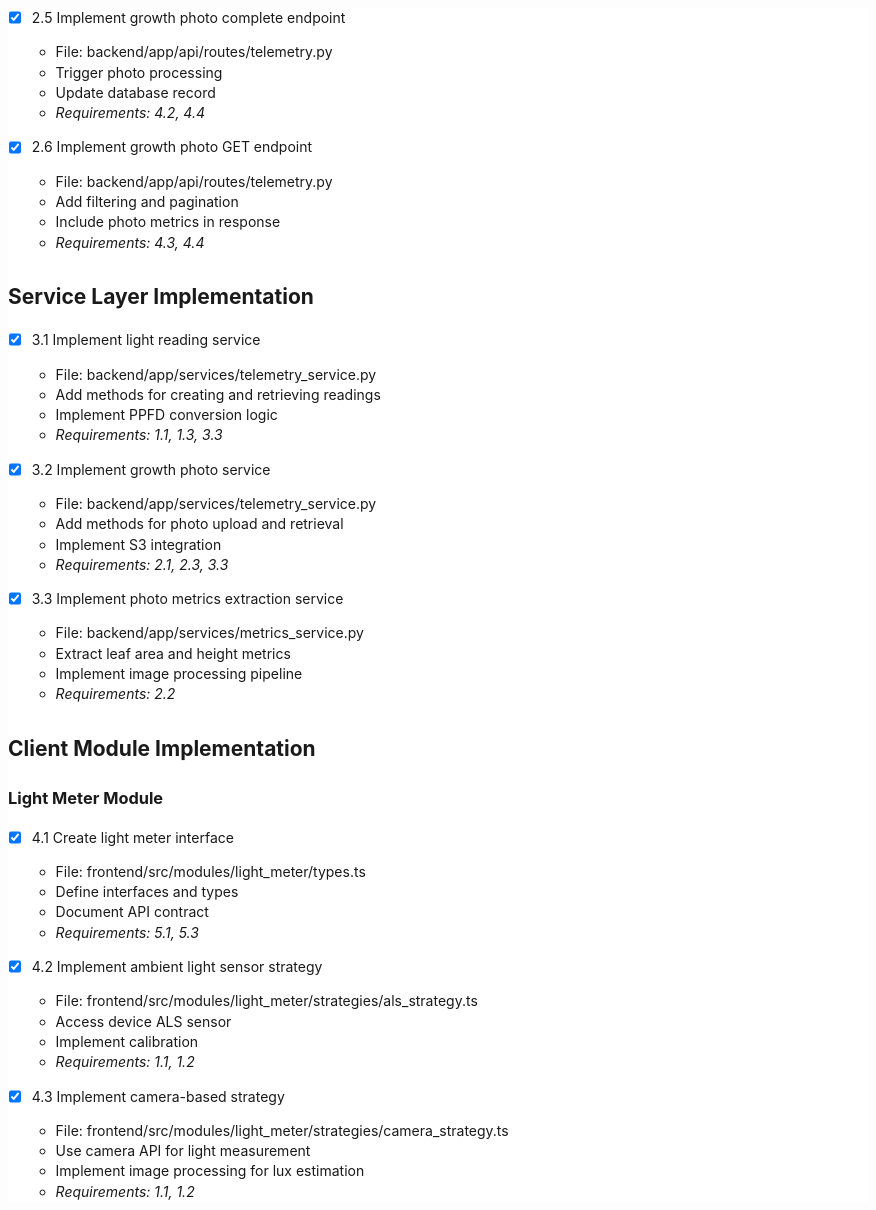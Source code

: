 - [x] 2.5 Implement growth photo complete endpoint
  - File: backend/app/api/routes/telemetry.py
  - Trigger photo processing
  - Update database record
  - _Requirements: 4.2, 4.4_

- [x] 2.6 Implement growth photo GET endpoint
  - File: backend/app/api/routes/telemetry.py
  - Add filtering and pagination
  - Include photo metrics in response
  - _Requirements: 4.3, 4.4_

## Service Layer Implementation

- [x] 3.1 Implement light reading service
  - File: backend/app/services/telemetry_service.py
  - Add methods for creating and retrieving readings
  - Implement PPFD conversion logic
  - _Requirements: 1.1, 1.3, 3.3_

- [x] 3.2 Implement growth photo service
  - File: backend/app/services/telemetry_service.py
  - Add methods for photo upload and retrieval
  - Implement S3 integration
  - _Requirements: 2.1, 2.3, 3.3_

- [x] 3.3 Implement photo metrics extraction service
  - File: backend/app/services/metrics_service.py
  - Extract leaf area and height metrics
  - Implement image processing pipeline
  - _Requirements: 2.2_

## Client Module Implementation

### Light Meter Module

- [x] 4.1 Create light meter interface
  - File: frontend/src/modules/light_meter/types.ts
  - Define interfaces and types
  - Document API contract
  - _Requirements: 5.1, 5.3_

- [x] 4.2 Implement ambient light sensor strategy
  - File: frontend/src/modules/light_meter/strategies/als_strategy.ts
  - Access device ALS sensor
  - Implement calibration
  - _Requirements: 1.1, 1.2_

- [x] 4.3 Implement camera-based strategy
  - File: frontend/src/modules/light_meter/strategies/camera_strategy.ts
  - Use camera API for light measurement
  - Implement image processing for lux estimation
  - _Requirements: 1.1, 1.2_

==========

[WORK TO BE COMPLETED]
Print the data above from its first line through the line that has "- Implement PPFD conversion logic", exactly and with nothing else, omitting pictures.

[PROBLEM SOLUTION]
Source code

: - [x] 2.5 Implement growth photo complete endpoint
  - File: backend/app/api/routes/telemetry.py
  - Trigger photo processing
  - Update database record
  - _Requirements: 4.2, 4.4_

- [x] 2.6 Implement growth photo GET endpoint
  - File: backend/app/api/routes/telemetry.py
  - Add filtering and pagination
  - Include photo metrics in response
  - _Requirements: 4.3, 4.4_

## Service Layer Implementation

- [x] 3.1 Implement light reading service
  - File: backend/app/services/telemetry_service.py
  - Add methods for creating and retrieving readings
  - Implement PPFD conversion logic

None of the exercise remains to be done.